Home on the range at MashupCamp

Winners of the MashupCamp 3 Speed Geeking contest show that mashup makers are trying to get beyond cool map hacks.

Martin LaMonica Former Staff writer, CNET News
Martin LaMonica is a senior writer covering green tech and cutting-edge technologies. He joined CNET in 2002 to cover enterprise IT and Web development and was previously executive editor of IT publication InfoWorld.
Martin LaMonica
2 min read

Put a bunch of passionate geeks in a hotel meeting room and what do you get? An "unconference," of course! I headed over to MashupCamp at MIT in Cambridge, Mass., on Wednesday to see what the avant garde of the Web developer world is up to.

There were some interesting sessions discussing issues in commercializing mashups (see this CNET News.com report). But the Speed Geeking contest, where people have five minutes to demo their mashup applications, was the most entertaining.

First and second prize went to two music-related mashups: the Hype Machine and Tourfilter. The Hype Machine, done by Anthony Volodkin, tracks mentions of songs and artists in blogs and lets you listen to the song from its site.
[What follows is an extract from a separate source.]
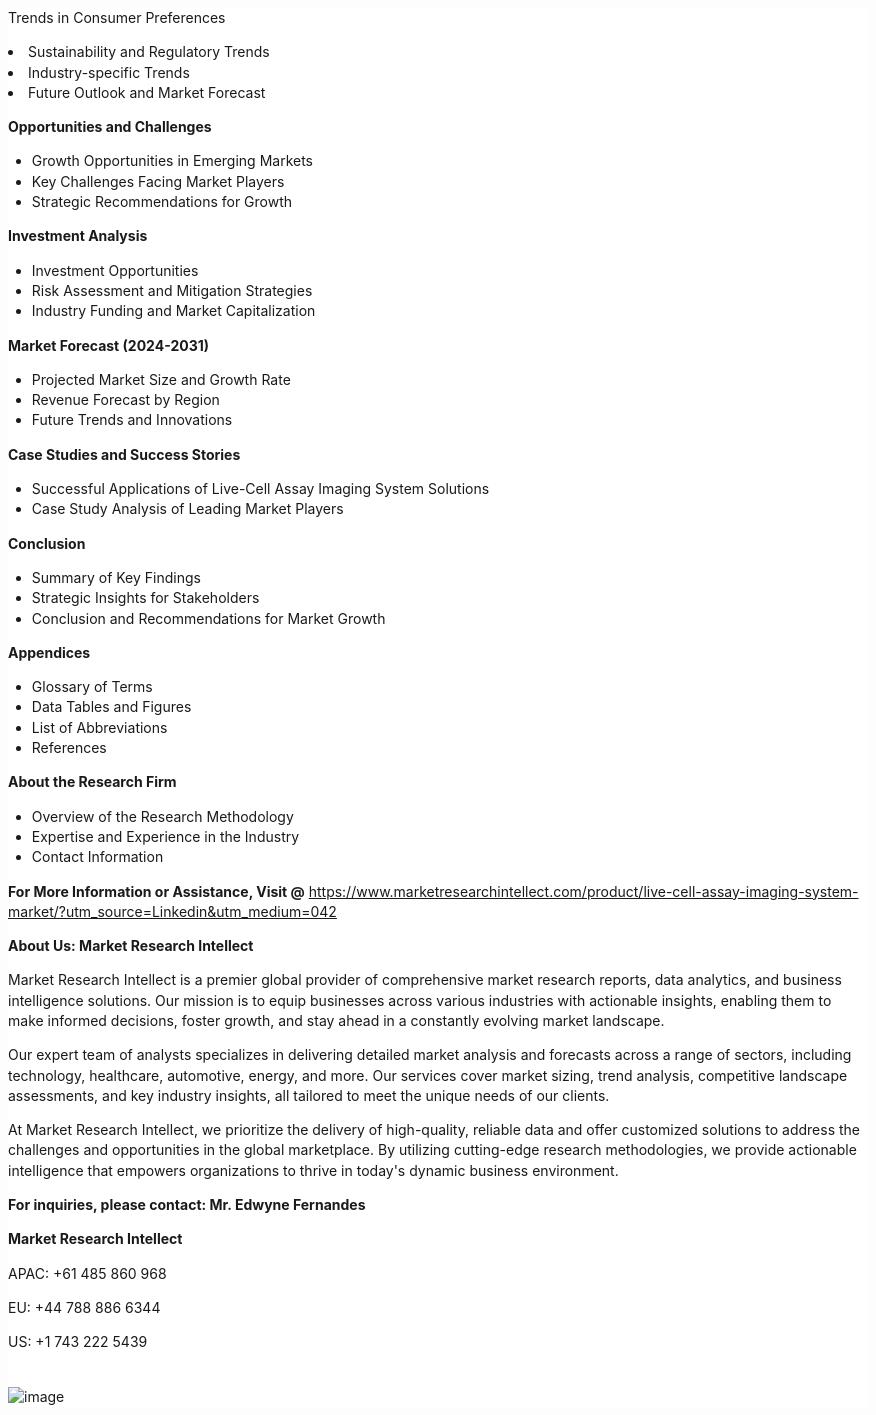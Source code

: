 Trends in Consumer Preferences</li><li>Sustainability and Regulatory Trends</li><li>Industry-specific Trends</li><li>Future Outlook and Market Forecast</li></ul><p><strong>Opportunities and Challenges</strong></p><ul><li>Growth Opportunities in Emerging Markets</li><li>Key Challenges Facing Market Players</li><li>Strategic Recommendations for Growth</li></ul><p><strong>Investment Analysis</strong></p><ul><li>Investment Opportunities</li><li>Risk Assessment and Mitigation Strategies</li><li>Industry Funding and Market Capitalization</li></ul><p><strong>Market Forecast (2024-2031)</strong></p><ul><li>Projected Market Size and Growth Rate</li><li>Revenue Forecast by Region</li><li>Future Trends and Innovations</li></ul><p><strong>Case Studies and Success Stories</strong></p><ul><li>Successful Applications of Live-Cell Assay Imaging System Solutions</li><li>Case Study Analysis of Leading Market Players</li></ul><p><strong>Conclusion</strong></p><ul><li>Summary of Key Findings</li><li>Strategic Insights for Stakeholders</li><li>Conclusion and Recommendations for Market Growth</li></ul><p><strong>Appendices</strong></p><ul><li>Glossary of Terms</li><li>Data Tables and Figures</li><li>List of Abbreviations</li><li>References</li></ul><p><strong>About the Research Firm</strong></p><ul><li>Overview of the Research Methodology</li><li>Expertise and Experience in the Industry</li><li>Contact Information</li></ul></div><div class="article-main__content" data-test-id="publishing-text-block"><p><span class="font-[700]"><strong>For More Information or Assistance, Visit @</strong>&nbsp;<a href="https://www.marketresearchintellect.com/product/live-cell-assay-imaging-system-market/?utm_source=Linkedin&utm_medium=042">https://www.marketresearchintellect.com/product/live-cell-assay-imaging-system-market/?utm_source=Linkedin&utm_medium=042</a></span></p><p><strong>About Us: Market Research Intellect</strong></p><p>Market Research Intellect is a premier global provider of comprehensive market research reports, data analytics, and business intelligence solutions. Our mission is to equip businesses across various industries with actionable insights, enabling them to make informed decisions, foster growth, and stay ahead in a constantly evolving market landscape.</p><p>Our expert team of analysts specializes in delivering detailed market analysis and forecasts across a range of sectors, including technology, healthcare, automotive, energy, and more. Our services cover market sizing, trend analysis, competitive landscape assessments, and key industry insights, all tailored to meet the unique needs of our clients.</p><p>At Market Research Intellect, we prioritize the delivery of high-quality, reliable data and offer customized solutions to address the challenges and opportunities in the global marketplace. By utilizing cutting-edge research methodologies, we provide actionable intelligence that empowers organizations to thrive in today's dynamic business environment.</p><p><strong>For inquiries, please contact: Mr. Edwyne Fernandes</strong></p><p><strong>Market Research Intellect</strong></p><p>APAC: +61 485 860 968</p><p>EU: +44 788 886 6344</p><p>US: +1 743 222 5439</p></div><div class="article-main__content" data-test-id="publishing-text-block">&nbsp;</div>
![image](https://github.com/user-attachments/assets/c6c09196-9a30-41c8-a4d6-aa2562aa6767)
It also has links to Amazon.com and iTunes if you want to buy the music. Like Pandora, this looks like a fun site where you can discover music that other people are talking about.

Tourfilter, by Chris Marstall, allows you to search event listings by band and listen to music from that band. It also tracks mentions of bands in blogs. You can listen to music and then find out where an artist is playing. The mashup collects event listings from almost 25 places.

The session grid at MashupCamp 3
The session grid at MashupCamp 3 Martin LaMonica/CNET Networks

Other well-received mashups were GangstaMap, which creates a 3D Flash mashup of Yahoo Maps and Google Video, as well as Gigul8r, which lets helps bands promote gigs through Eventful. Here's a full list.

Applications that use geospatial information are really great mashups. But clearly, the mashup crowd is trying to get beyond cool mapping hacks and push the boundaries of what Web apps can do.